CICERO, ÆTAT. 52, 53, 54.
b.c. 55, ætat. 52.
I can best continue my record of Cicero's life for this and the two subsequent years by following his speeches and his letters. It was at this period the main object of his political life to reconcile the existence of a Cæsar with that of a Republic—two poles which could not by any means be brought together. Outside of his political life he carried on his profession as an advocate with all his former energy, with all his former bitterness, with all his old friendly zeal, but never, I think, with his former utility. His life with his friends and his family was prosperous; but that ambition to do some great thing for his country which might make his name more famous than that of other Romans was gradually fading, and, as it went, was leaving regrets and remorse behind which would not allow him to be a happy man. But it was now, when he had reached his fifty-second year, that he in truth began that career in literature which has made him second to no Roman in reputation.

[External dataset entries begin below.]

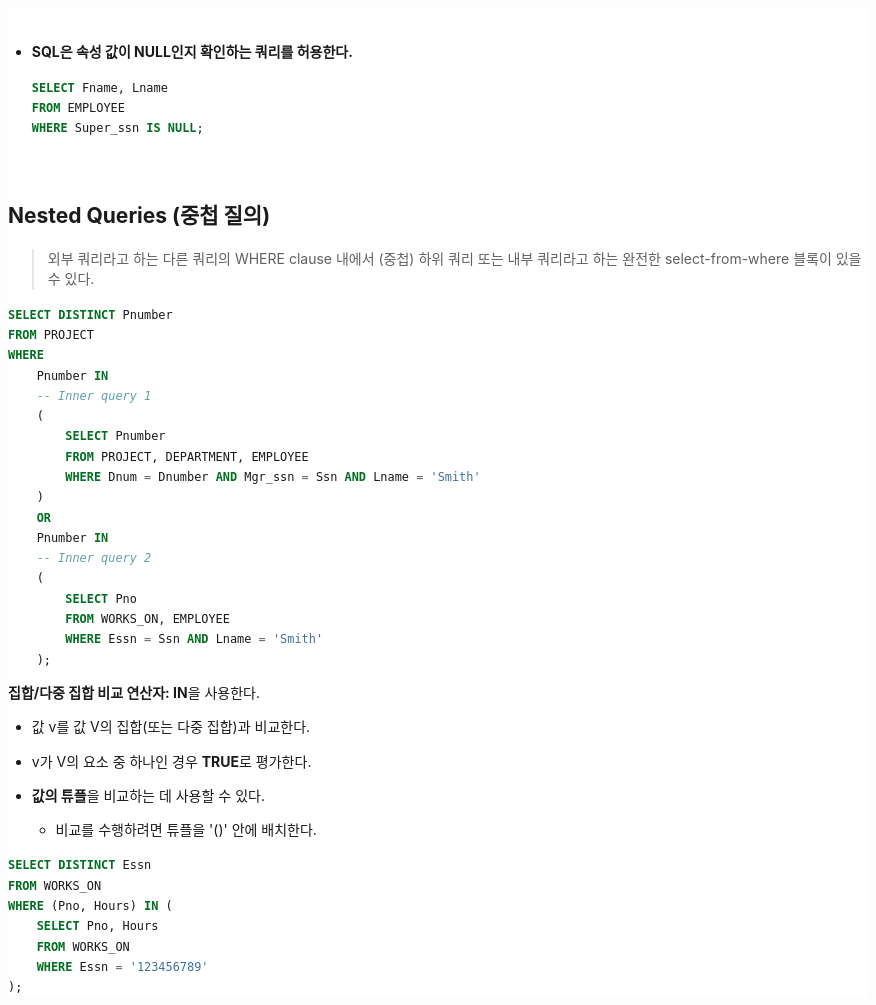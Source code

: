 <br />

- **SQL은 속성 값이 NULL인지 확인하는 쿼리를 허용한다.**

  ```sql
  SELECT Fname, Lname
  FROM EMPLOYEE
  WHERE Super_ssn IS NULL;
  ```

<br />

## Nested Queries (중첩 질의)

> 외부 쿼리라고 하는 다른 쿼리의 WHERE clause 내에서 (중첩) 하위 쿼리 또는 내부 쿼리라고 하는 완전한 select-from-where 블록이 있을 수 있다.

```sql
SELECT DISTINCT Pnumber
FROM PROJECT
WHERE
    Pnumber IN
    -- Inner query 1
    (
        SELECT Pnumber
        FROM PROJECT, DEPARTMENT, EMPLOYEE
        WHERE Dnum = Dnumber AND Mgr_ssn = Ssn AND Lname = 'Smith'
    )
    OR
    Pnumber IN
    -- Inner query 2
    (
        SELECT Pno
        FROM WORKS_ON, EMPLOYEE
        WHERE Essn = Ssn AND Lname = 'Smith'
    );
```

**집합/다중 집합 비교 연산자: IN**을 사용한다.

- 값 v를 값 V의 집합(또는 다중 집합)과 비교한다.

- v가 V의 요소 중 하나인 경우 **TRUE**로 평가한다.

- **값의 튜플**을 비교하는 데 사용할 수 있다.

  - 비교를 수행하려면 튜플을 '()' 안에 배치한다.

```sql
SELECT DISTINCT Essn
FROM WORKS_ON
WHERE (Pno, Hours) IN (
    SELECT Pno, Hours
    FROM WORKS_ON
    WHERE Essn = '123456789'
);
```
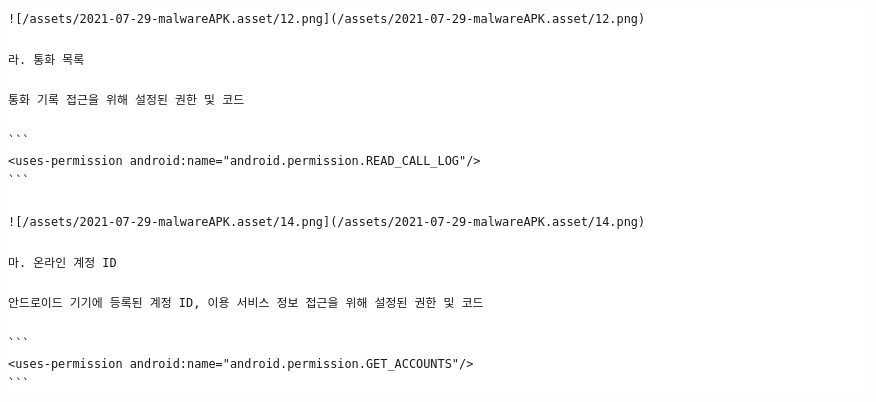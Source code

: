     ![/assets/2021-07-29-malwareAPK.asset/12.png](/assets/2021-07-29-malwareAPK.asset/12.png)

    라. 통화 목록

    통화 기록 접근을 위해 설정된 권한 및 코드

    ```
    <uses-permission android:name="android.permission.READ_CALL_LOG"/>
    ```

    ![/assets/2021-07-29-malwareAPK.asset/14.png](/assets/2021-07-29-malwareAPK.asset/14.png)

    마. 온라인 계정 ID

    안드로이드 기기에 등록된 계정 ID, 이용 서비스 정보 접근을 위해 설정된 권한 및 코드

    ```
    <uses-permission android:name="android.permission.GET_ACCOUNTS"/>
    ```
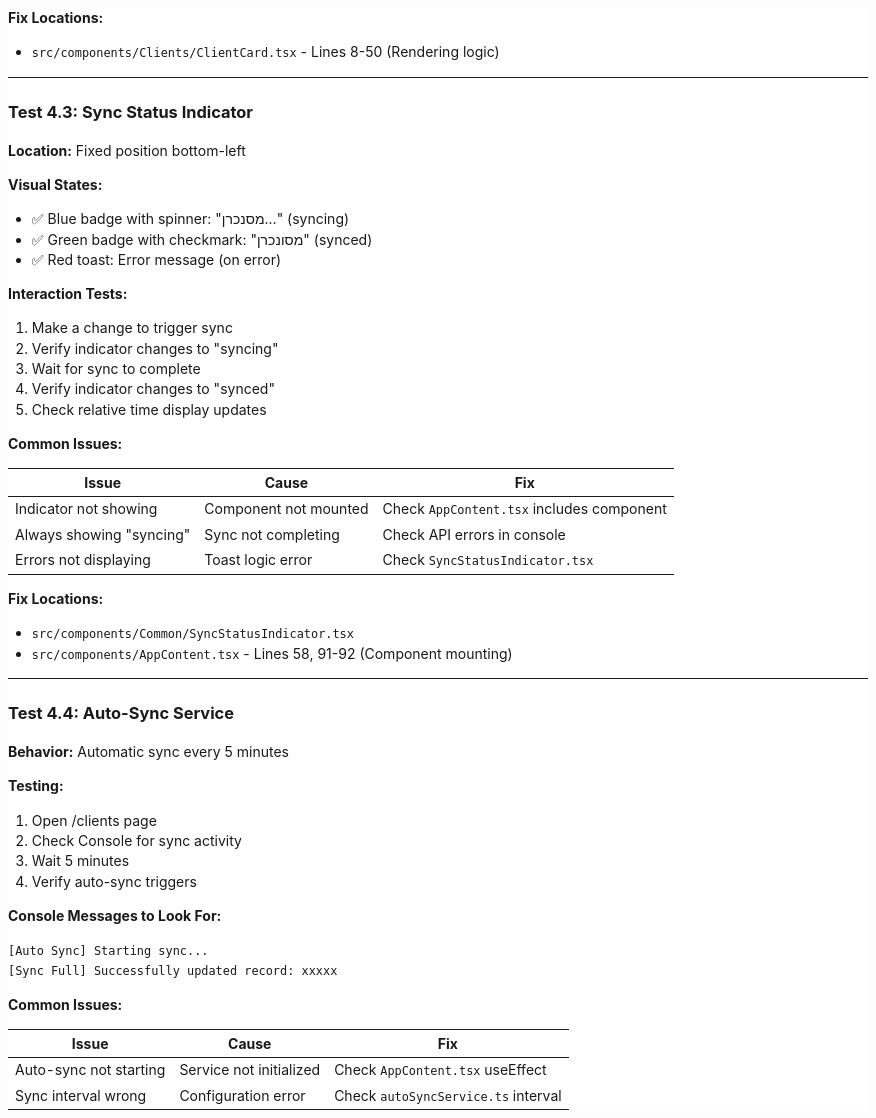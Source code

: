 **Fix Locations:**
- `src/components/Clients/ClientCard.tsx` - Lines 8-50 (Rendering logic)

---

### Test 4.3: Sync Status Indicator
**Location:** Fixed position bottom-left

**Visual States:**
- ✅ Blue badge with spinner: "מסנכרן..." (syncing)
- ✅ Green badge with checkmark: "מסונכרן" (synced)
- ✅ Red toast: Error message (on error)

**Interaction Tests:**
1. Make a change to trigger sync
2. Verify indicator changes to "syncing"
3. Wait for sync to complete
4. Verify indicator changes to "synced"
5. Check relative time display updates

**Common Issues:**

| Issue | Cause | Fix |
|-------|-------|-----|
| Indicator not showing | Component not mounted | Check `AppContent.tsx` includes component |
| Always showing "syncing" | Sync not completing | Check API errors in console |
| Errors not displaying | Toast logic error | Check `SyncStatusIndicator.tsx` |

**Fix Locations:**
- `src/components/Common/SyncStatusIndicator.tsx`
- `src/components/AppContent.tsx` - Lines 58, 91-92 (Component mounting)

---

### Test 4.4: Auto-Sync Service
**Behavior:** Automatic sync every 5 minutes

**Testing:**
1. Open /clients page
2. Check Console for sync activity
3. Wait 5 minutes
4. Verify auto-sync triggers

**Console Messages to Look For:**
```
[Auto Sync] Starting sync...
[Sync Full] Successfully updated record: xxxxx
```

**Common Issues:**

| Issue | Cause | Fix |
|-------|-------|-----|
| Auto-sync not starting | Service not initialized | Check `AppContent.tsx` useEffect |
| Sync interval wrong | Configuration error | Check `autoSyncService.ts` interval |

There are some early rhetorical essays, which were taken from the Greek, of doubtful authenticity; there are the few lines which are preserved of his poetry; there are the speeches which he wrote as well as spoke for the Rome of the day; and there are his letters, which up to this time had been intended only for his correspondents. All that we have from his pen up to this time has been preserved for us by the light of those great works which he now commenced. In this year, b.c. 55, there appeared the dialogue De Oratore, and in the next the treatise De Republica. It was his failure as a politician which in truth drove Cicero to the career of literature. As I intend to add to this second volume a few chapters as to his literary productions, I will only mention the dates on which these dialogues and treatises were given to the world as I go on with my work.